Numpyro + Flax?

artistworking · March 18, 2020, 12:38pm

Hi!
I am just writing for a quick doubt . Flax is currently on pre-release state but hopefully soon to be fully released. Jax is on version 1.41 currently, (and Flax is only properly working with the latest version of Jax) while Numpyro right now is working with 1.37 version. Do you have an estimate of when everything could be working together, updated? Just wondering , I am aware is a lot of work.

Thanks and take care!

neerajprad · March 19, 2020, 12:10am

@artistworking - We should be able to update NumPyro soon so that it works with JAX 1.41. Unless there are some breaking changes in JAX, it might already work but I’ll need to check. Beyond that, I don’t suppose we need to do anything else to support libraries like Flax. Is there anything in particular that you are looking to do with Flax and NumPyro?

artistworking · March 19, 2020, 9:14am

Hi!

Thanks ! I am working on a generative model that involves HMC(NUTS) and RNN/GRU/LSTM .

fehiepsi · March 19, 2020, 5:44pm

I think the easiest way is to write a potential_fn, which takes inputs are your “required-to-sample” parameters. If you want to add Normal() prior for a parameter “weight”, just simply add Normal().log_prob(weight) to the joint density. You can also write helpers to make this job easier for you.

Currently, NumPyro supports Stax modules to optimize parameters using SVI. To get inference about parameters of nn modules in MCMC, it is better to use potential_fn as above (this applies for Stax, Flax, Haiku,…)

artistworking · March 20, 2020, 9:20am

Whoao, ok. I think I have some reading to do them . Let’s see what I manage to do. I am implementing the model in pyro first, to see if the idea works and because I have more experience with it and then I will transfer to numpyro. Thanks again!!!

fehiepsi · August 29, 2020, 4:56am

@artistworking FYI, Tuan Nguyen has made a great contribution on this integration. In the master branch, you will be able to use flax module in SVI to optimize parameters. In a follow-up PR, you will be able to turn a nn to a bayesian nn to run MCMC to get samples of some neural network’s parameters.

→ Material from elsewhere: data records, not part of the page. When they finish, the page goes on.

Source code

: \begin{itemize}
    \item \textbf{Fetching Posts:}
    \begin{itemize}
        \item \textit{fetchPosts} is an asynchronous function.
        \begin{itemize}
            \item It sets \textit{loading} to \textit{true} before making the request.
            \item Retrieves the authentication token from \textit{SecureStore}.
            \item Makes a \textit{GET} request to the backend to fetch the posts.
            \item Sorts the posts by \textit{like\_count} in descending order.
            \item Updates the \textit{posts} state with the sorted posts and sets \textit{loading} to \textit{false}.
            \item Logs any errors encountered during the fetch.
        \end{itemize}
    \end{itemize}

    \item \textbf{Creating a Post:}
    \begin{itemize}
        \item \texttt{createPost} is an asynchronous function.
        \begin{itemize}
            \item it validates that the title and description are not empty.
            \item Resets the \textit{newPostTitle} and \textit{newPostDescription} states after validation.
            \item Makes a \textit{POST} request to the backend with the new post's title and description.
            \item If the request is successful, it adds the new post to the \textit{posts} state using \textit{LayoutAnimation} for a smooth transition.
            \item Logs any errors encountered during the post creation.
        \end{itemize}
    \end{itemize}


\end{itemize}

artistworking · October 19, 2020, 8:32am

Sorry for the late reply,I missed this message for some reason, but thank you very much! I definitely need flax for quite some stuff. I implemented my own GRU but did not seem very fast.

fehiepsi · October 19, 2020, 6:56pm

FYI, you can use random_flax_module to set priors for parameters of your neural network. We just tested it for some dense layers so if you observed any problem with GRU, please let us know. Thanks!

artistworking · October 20, 2020, 11:49am

Ok, thanks! I will definitely have to do that at some point soon . Thank you so much

artistworking · November 3, 2020, 6:02pm

Hi again @fehiepsi ! Just letting you know that the random_flax_module seems to cooperate with the GRU/LSTM from Flax during the training phase. However, I have a doubt on how to use the learnt parameters from the GRU to generate samples? I haven’t been able to figure it out

This is my training class

class combinerRNN(nn.Module):

def apply(self,children,hidden_dim):
    rng = random.PRNGKey(0)
    with nn.stochastic(rng):  
        carry = nn.GRUCell.initialize_carry(nn.make_rng(), (children.shape[0],), hidden_dim)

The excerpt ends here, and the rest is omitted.